Было слышно, как голос дрожит от подступающих слез. Понадобилась пауза, чтобы их унять.

– Вот такой и я запомнила мою Аню. С растрепанными волосами. В белой ночнушке, пританцовывающей от радости, что наконец-то поедем на море.

Говорят, что сердце матери способно чувствовать, когда с ребенком что-то не так. Знаете, я ничего не почувствовала.

У меня было несколько уроков подряд плюс факультатив после обеда. В пятнадцать тридцать шесть ко мне в кабинет зашла моя подруга… Простите, уже не помню, как ее… Рассказала мне какой-то смешной случай, произошедший с трудовиком, и мимоходом обмолвилась: «А что, Аня приболела?» Я ответила, что нет. С чего она взяла? «Так ее не было сегодня на уроках». Я быстро расспросила еще пару учителей. Никто ее сегодня не видел.

Побежала домой. Помню, как стояла перед дверью, боясь повернуть ключ. Но вошла. Бросила сумки и сразу позвала ее по имени. Никто не ответил. Я быстро направилась в ее комнату, представляя, как увижу ее спящую, потреплю по плечу и спрошу, что случилось. Неважно, что бы она ответила. Болит голова, не хотела сегодня идти или еще что-то. Все бы простила.

И я увидела ее в комнате. Только не спящей. Она висела, подвешенная на люстре. Вокруг шеи была обмотана простыня. В той же ночнушке, с такими же растрепанными волосами. Я бросилась к ней, схватила за ноги и потянула вверх. Но она была уже ледяной. Я стала кричать. Кричала и кричала. Соседям пришлось с силой оттаскивать меня от ее тела.

Следующее, что я помню, – это участкового, который старается взять показания, пока тело мой дочери уносят санитары. Потом скажут, что смерть от асфиксии наступила примерно в начале восьмого. В то время, когда я еще только шла в школу. Ни записки, ни хоть какого-то объяснения. Опрашивали всех ее одноклассников и друзей. Никто ничего не знает.

В тот день моя жизнь закончилась. Я просто существую. Без цели. Просто жду конца…

Молчание длилось дольше пяти минут. Даже Ростислав Михайлович, обычно знавший, что сказать, молчал. Сергей же больше не боролся с дрожью в теле. Закрыв глаза руками, он старался думать о чем угодно, лишь бы не о ней.

– Тамара Иосифовна, мне так жаль… – начал было доктор.

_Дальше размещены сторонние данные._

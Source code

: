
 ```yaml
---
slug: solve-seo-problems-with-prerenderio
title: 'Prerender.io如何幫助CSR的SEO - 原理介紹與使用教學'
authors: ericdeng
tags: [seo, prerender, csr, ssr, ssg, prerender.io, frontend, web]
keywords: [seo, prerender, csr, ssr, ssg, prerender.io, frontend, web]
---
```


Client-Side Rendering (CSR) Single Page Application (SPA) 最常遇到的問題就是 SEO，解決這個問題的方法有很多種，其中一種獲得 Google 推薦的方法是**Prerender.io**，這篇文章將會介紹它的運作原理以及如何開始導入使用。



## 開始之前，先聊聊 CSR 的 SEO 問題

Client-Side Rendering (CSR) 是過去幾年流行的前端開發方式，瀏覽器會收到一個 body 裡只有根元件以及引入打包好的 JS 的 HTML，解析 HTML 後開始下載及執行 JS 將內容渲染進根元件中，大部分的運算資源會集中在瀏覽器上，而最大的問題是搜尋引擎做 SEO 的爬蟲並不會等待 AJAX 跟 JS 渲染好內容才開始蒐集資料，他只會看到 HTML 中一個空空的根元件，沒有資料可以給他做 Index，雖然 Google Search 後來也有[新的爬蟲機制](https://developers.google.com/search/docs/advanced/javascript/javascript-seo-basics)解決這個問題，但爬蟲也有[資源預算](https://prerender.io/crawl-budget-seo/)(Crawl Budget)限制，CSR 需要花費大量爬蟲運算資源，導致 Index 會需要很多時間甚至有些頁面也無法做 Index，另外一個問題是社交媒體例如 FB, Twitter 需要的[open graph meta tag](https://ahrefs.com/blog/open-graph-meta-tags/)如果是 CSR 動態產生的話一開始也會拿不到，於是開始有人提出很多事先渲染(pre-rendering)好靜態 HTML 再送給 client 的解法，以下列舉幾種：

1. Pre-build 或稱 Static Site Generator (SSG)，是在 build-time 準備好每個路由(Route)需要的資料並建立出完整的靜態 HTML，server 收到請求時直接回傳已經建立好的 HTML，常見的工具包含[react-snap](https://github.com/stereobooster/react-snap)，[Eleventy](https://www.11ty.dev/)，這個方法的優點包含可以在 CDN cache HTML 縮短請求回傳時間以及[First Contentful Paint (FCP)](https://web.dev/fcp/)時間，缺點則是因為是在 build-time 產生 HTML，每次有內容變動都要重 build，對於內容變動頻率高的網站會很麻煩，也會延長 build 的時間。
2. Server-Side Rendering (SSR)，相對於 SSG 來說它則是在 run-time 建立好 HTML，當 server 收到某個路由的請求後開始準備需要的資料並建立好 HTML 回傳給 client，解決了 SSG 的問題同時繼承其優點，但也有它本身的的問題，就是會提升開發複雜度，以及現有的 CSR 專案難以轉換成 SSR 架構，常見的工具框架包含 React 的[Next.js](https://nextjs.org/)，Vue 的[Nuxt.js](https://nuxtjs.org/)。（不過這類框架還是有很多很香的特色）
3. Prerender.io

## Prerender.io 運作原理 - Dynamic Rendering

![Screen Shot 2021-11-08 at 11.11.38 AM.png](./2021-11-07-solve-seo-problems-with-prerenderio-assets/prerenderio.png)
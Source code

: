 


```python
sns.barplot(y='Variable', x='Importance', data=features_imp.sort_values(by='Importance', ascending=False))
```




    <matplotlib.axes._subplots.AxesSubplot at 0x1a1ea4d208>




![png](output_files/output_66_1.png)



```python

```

– А я не прошу, чтобы меня жалели, – со злостью проговорила женщина. – Я знаю, вы сейчас скажете, что каждый сидящий в этой комнате пережил то же самое. А вот и нет! Люди умирают – это верно. Вот только их смерть можно объяснить. Остановка сердца – виновато здоровье. Сбила машина – виноват пьяный водитель. Смерть от рака – сигареты или экология. А как вы можете объяснить самоубийство молодой, жизнерадостной пятнадцатилетней девушки? Вот в чем разница между просто смертью и самоубийством. Вам есть кого винить! А мне осталось одно: до конца жизни искать ответ, но так и не найти его. Каждый день по миллиону раз возвращаться в тот день и пытаться найти какие-то подсказки, которые могли бы дать ответы. Я проклинаю себя каждый божий день! Так что повторюсь: мне не нужны твои жалость и поддержка. Я просто хочу, чтобы вы поняли, с чем мне приходится жить!

Убрав ладони с лица, Сергей обнаружил, что глаза женщины устремлены прямо на него. Ему даже показалось, что через вуаль видно, как на ее лице появилась легкая улыбка.

В этот раз приступ кашля заставил ее сесть. Ростислав Михайлович сразу оказался рядом с женщиной и теперь держал ее за руку. Сквозь приступ она просила прощения за то, что наговорила лишнего.

– Ничего, ничего. Попейте воды. – Но она все так же отказывалась.

После произошедшего терапия закончилась. Каждый сидел с неприятным чувством внутри, желая поскорее уйти. Доктор старался спасти занятие своей речью, но она была бессвязна и обрывочна, больше напоминала бред душевнобольного.